In recent posts I have been emphasising the need to base our understanding of the economy on a dispassionate analysis of facts and logic, completely detached from ideological attachment to notions of “capitalism”, “socialism” or “communism”. (These words have become so broad in their meaning, and so emotionally charged, that they now fail to convey any meaning whatsoever and it would be better not to use them at all.) In the opening posts of this section I described how the popular narrative of how Britain and the US grew rich are just myths. But this begs the question – what are the facts of history? What do the lessons of history teach us about how to create an economy that provides enough for everyone?

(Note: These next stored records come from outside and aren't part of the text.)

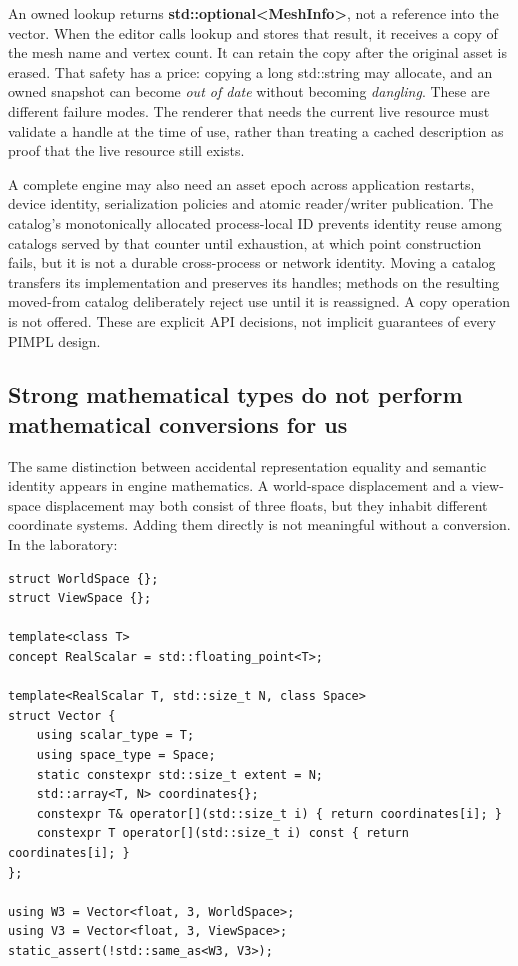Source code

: An owned lookup returns \textbf{std::optional\textless MeshInfo\textgreater{}}, not a reference into the vector. When the editor calls lookup and stores that result, it receives a copy of the mesh name and vertex count. It can retain the copy after the original asset is erased. That safety has a price: copying a long std::string may allocate, and an owned snapshot can become \emph{out of date} without becoming \emph{dangling}. These are different failure modes. The renderer that needs the current live resource must validate a handle at the time of use, rather than treating a cached description as proof that the live resource still exists.

A complete engine may also need an asset epoch across application restarts, device identity, serialization policies and atomic reader/writer publication. The catalog's monotonically allocated process-local ID prevents identity reuse among catalogs served by that counter until exhaustion, at which point construction fails, but it is not a durable cross-process or network identity. Moving a catalog transfers its implementation and preserves its handles; methods on the resulting moved-from catalog deliberately reject use until it is reassigned. A copy operation is not offered. These are explicit API decisions, not implicit guarantees of every PIMPL design.

\subsection{Strong mathematical types do not perform mathematical conversions for us}\label{05-engine-i-ch007-strong-mathematical-types-do-not-perform-mathematical-conversions-for-us}

The same distinction between accidental representation equality and semantic identity appears in engine mathematics. A world-space displacement and a view-space displacement may both consist of three floats, but they inhabit different coordinate systems. Adding them directly is not meaningful without a conversion. In the laboratory:

\begin{verbatim}
struct WorldSpace {};
struct ViewSpace {};

template<class T>
concept RealScalar = std::floating_point<T>;

template<RealScalar T, std::size_t N, class Space>
struct Vector {
    using scalar_type = T;
    using space_type = Space;
    static constexpr std::size_t extent = N;
    std::array<T, N> coordinates{};
    constexpr T& operator[](std::size_t i) { return coordinates[i]; }
    constexpr T operator[](std::size_t i) const { return coordinates[i]; }
};

using W3 = Vector<float, 3, WorldSpace>;
using V3 = Vector<float, 3, ViewSpace>;
static_assert(!std::same_as<W3, V3>);
\end{verbatim}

For an example of just such a rigorous analysis, there is little to rival the work of Erik Reinert. Reinert has studied exhaustively the history of economic thought and the history of economic policy. And when I say exhaustively, he has amassed a library of over 50,000 items documenting the history of economic thinking and policy over the last 500 years, while also working actively in development economics across the world. His book summarising his ideas – How Rich Countries Get Rich, and Why Poor Countries Get Poor – is quite astounding. Though not without flaws (nothing in life is perfect), it’s probably my favourite economics book.
Reinert explains in much more detail than I the story of how Britain and then the USA grew their economies through protectionism and through an interventionist government policy. He also describes how it was known across Europe throughout the 16th-19th centuries that the way to get rich was to emulate those states that had grown economically, and each nation thus followed the same path through a process of active intervention by the state.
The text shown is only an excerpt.